Data items
= = = = = = =

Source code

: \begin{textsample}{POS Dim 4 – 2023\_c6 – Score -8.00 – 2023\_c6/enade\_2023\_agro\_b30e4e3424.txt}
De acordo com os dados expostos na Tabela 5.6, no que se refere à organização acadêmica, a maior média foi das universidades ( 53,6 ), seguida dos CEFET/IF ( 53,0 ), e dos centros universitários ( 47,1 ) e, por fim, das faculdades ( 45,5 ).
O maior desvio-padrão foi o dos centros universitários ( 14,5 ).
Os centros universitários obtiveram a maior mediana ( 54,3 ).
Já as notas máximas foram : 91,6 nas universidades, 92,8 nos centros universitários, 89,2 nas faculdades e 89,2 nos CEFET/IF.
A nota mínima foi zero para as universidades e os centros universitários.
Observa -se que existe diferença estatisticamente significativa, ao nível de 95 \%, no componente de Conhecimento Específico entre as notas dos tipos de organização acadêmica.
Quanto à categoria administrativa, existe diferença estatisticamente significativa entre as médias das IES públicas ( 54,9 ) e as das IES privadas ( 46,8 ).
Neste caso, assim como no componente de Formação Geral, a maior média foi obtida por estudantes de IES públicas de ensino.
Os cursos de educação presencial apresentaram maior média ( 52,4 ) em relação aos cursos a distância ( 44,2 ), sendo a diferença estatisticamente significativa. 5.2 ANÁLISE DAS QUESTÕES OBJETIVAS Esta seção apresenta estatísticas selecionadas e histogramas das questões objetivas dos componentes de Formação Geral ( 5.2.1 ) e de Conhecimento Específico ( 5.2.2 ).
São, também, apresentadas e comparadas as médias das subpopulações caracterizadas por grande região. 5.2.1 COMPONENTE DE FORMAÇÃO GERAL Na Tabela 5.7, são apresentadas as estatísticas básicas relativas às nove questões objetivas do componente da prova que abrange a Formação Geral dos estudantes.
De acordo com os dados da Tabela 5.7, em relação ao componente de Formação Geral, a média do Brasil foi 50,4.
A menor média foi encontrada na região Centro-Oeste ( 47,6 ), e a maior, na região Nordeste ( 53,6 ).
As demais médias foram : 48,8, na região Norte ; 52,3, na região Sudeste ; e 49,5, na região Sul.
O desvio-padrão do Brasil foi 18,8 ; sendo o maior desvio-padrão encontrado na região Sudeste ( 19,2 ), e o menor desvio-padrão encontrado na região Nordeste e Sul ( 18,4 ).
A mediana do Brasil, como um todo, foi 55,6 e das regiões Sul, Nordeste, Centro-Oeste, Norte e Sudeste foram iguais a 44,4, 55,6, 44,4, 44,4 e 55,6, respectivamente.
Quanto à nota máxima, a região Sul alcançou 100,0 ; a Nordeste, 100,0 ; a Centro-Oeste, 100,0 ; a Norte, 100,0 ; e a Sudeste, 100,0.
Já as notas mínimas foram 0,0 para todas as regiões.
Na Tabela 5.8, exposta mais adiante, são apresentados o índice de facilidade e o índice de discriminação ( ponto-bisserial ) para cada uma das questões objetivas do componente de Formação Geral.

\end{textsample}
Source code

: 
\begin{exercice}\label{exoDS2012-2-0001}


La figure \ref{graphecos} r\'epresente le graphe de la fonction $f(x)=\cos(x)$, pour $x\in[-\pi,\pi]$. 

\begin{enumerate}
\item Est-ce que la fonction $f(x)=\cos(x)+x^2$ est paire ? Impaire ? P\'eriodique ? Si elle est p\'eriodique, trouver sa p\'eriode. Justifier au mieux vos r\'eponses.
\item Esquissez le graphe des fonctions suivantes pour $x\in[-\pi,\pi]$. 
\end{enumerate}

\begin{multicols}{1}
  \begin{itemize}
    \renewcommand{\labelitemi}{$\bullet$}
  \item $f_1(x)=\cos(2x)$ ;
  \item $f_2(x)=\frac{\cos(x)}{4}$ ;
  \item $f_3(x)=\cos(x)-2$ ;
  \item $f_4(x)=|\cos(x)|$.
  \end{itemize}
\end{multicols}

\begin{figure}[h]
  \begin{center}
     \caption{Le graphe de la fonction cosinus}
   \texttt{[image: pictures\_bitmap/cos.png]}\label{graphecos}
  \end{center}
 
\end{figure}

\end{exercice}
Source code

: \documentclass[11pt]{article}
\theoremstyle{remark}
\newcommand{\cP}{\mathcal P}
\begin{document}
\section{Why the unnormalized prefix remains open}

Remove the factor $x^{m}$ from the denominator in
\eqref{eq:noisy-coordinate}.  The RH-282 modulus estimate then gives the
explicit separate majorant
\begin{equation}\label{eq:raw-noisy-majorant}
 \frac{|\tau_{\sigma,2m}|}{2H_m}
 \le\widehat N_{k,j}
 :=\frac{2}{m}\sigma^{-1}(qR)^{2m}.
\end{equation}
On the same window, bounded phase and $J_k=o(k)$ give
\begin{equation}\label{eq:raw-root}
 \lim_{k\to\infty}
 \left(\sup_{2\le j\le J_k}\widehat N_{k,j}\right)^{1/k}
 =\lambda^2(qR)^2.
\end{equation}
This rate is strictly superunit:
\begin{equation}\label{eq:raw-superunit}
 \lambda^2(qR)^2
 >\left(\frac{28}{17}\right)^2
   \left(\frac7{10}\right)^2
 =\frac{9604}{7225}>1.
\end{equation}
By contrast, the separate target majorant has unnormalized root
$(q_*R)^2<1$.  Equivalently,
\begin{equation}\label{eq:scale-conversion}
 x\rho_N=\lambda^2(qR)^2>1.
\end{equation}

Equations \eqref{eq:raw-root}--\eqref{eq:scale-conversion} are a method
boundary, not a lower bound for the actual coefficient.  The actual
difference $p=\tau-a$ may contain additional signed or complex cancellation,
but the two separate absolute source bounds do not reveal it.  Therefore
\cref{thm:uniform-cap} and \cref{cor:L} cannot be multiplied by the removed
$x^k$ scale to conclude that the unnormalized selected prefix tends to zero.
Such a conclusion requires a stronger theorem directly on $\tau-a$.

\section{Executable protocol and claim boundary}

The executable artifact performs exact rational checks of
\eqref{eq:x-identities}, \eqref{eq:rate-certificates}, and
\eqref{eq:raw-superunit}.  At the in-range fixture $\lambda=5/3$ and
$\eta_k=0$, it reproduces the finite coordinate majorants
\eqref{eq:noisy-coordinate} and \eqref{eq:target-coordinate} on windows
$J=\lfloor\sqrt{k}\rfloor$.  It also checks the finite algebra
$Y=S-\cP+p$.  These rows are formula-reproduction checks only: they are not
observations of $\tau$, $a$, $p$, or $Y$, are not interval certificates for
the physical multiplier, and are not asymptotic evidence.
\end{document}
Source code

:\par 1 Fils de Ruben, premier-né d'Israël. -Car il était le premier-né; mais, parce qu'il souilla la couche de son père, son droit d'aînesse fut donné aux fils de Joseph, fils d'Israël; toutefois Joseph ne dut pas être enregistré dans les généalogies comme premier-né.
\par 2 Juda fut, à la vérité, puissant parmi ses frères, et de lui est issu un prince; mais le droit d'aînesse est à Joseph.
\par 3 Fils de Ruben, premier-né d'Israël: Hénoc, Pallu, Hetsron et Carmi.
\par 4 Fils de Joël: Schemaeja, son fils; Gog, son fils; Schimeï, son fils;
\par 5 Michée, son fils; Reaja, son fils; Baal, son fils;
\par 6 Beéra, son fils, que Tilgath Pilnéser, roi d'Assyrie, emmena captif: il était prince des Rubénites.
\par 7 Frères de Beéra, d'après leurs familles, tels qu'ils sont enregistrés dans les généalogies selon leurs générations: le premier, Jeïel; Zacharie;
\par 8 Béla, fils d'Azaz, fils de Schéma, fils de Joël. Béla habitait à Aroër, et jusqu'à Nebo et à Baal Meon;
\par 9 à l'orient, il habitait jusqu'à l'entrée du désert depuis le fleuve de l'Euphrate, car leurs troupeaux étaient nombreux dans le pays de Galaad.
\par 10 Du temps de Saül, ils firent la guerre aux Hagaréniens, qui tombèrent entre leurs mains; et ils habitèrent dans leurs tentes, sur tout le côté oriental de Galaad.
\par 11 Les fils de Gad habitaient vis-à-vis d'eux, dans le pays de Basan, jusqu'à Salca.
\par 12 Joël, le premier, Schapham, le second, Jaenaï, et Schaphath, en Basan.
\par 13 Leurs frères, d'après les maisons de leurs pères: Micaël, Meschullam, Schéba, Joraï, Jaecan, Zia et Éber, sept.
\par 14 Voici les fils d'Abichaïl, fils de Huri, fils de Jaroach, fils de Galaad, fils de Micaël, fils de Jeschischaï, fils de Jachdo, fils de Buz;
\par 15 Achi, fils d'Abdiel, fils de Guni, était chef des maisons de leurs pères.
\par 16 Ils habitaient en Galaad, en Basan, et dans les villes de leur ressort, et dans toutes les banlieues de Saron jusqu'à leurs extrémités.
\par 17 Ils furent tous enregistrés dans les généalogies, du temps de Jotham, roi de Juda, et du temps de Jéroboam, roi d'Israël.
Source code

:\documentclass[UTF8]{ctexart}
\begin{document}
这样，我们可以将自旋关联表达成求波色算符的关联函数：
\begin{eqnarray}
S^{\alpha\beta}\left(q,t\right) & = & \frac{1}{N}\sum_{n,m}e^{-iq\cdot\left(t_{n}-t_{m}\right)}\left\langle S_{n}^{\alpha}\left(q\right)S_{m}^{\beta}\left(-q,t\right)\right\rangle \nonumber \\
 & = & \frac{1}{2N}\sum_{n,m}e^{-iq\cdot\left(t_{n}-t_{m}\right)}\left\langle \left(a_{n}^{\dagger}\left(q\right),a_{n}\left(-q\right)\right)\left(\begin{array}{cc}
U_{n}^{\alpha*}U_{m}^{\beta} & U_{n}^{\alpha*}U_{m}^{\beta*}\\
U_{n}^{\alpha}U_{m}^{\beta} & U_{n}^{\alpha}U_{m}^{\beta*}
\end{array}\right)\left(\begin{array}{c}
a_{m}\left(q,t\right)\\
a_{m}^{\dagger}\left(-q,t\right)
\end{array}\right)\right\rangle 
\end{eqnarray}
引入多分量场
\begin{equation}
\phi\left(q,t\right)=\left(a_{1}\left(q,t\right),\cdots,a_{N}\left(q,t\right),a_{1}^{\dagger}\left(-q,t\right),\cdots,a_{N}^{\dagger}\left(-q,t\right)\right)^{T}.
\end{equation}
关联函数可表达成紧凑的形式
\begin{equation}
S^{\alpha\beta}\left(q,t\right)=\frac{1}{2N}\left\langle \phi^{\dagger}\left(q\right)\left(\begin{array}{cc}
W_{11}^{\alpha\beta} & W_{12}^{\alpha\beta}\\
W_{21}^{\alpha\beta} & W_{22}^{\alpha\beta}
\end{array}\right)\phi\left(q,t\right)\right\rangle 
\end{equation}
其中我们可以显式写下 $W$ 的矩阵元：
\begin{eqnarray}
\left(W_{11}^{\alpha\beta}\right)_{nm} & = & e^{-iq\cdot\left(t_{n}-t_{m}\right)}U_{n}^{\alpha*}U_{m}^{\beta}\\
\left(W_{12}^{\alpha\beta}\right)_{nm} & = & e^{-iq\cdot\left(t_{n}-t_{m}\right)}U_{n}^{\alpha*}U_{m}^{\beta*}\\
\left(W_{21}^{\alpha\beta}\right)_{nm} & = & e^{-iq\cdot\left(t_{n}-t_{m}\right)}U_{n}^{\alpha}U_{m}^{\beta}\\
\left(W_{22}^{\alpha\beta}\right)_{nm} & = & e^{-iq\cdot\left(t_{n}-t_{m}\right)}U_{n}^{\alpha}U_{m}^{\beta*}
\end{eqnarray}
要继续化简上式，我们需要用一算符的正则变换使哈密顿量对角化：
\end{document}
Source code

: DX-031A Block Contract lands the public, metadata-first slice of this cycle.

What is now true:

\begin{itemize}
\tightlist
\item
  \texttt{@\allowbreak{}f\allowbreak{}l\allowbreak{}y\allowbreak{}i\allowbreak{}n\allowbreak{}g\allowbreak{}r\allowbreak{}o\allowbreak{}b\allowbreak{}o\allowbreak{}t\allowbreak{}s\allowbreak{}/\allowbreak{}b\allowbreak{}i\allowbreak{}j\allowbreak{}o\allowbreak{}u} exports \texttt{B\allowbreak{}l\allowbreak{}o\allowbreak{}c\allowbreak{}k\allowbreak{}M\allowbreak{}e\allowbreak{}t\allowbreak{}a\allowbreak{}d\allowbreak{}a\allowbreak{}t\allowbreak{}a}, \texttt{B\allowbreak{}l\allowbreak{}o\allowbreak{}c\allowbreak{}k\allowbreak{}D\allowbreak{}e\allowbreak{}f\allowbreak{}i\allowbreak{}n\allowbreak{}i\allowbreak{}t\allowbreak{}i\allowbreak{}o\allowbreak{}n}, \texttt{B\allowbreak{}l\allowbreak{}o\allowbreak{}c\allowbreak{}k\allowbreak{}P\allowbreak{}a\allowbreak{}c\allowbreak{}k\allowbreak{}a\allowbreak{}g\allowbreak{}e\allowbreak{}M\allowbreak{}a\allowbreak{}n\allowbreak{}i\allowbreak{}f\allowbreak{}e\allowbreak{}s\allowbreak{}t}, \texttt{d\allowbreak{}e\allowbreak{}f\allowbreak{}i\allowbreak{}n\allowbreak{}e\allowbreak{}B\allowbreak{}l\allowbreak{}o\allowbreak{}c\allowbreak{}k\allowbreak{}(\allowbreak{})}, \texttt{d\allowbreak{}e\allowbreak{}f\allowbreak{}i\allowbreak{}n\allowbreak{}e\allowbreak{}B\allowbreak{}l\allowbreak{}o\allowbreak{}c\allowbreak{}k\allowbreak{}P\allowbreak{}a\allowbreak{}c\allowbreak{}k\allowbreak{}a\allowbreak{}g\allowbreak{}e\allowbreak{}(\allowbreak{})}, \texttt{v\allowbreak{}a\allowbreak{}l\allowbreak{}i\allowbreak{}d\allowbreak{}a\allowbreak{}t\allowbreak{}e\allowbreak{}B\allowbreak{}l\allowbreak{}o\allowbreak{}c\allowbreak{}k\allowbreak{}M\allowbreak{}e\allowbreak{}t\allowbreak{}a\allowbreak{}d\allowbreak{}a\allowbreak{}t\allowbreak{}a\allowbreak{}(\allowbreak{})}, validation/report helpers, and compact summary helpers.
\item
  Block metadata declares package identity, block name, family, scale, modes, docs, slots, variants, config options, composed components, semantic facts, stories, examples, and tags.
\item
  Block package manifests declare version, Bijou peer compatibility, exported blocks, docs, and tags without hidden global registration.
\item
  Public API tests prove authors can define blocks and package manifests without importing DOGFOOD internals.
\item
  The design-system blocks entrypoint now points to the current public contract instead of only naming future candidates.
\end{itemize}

= = = = = = =

▸ **WHAT YOU HAVE TO DO**
Give again, exactly as written, the lines running from the first line of the data above through the line that contains "Os centros universitários obtiveram".

▸ **TASK RESULT**
Source code

: \begin{textsample}{POS Dim 4 – 2023\_c6 – Score -8.00 – 2023\_c6/enade\_2023\_agro\_b30e4e3424.txt}
De acordo com os dados expostos na Tabela 5.6, no que se refere à organização acadêmica, a maior média foi das universidades ( 53,6 ), seguida dos CEFET/IF ( 53,0 ), e dos centros universitários ( 47,1 ) e, por fim, das faculdades ( 45,5 ).
O maior desvio-padrão foi o dos centros universitários ( 14,5 ).
Os centros universitários obtiveram a maior mediana ( 54,3 ).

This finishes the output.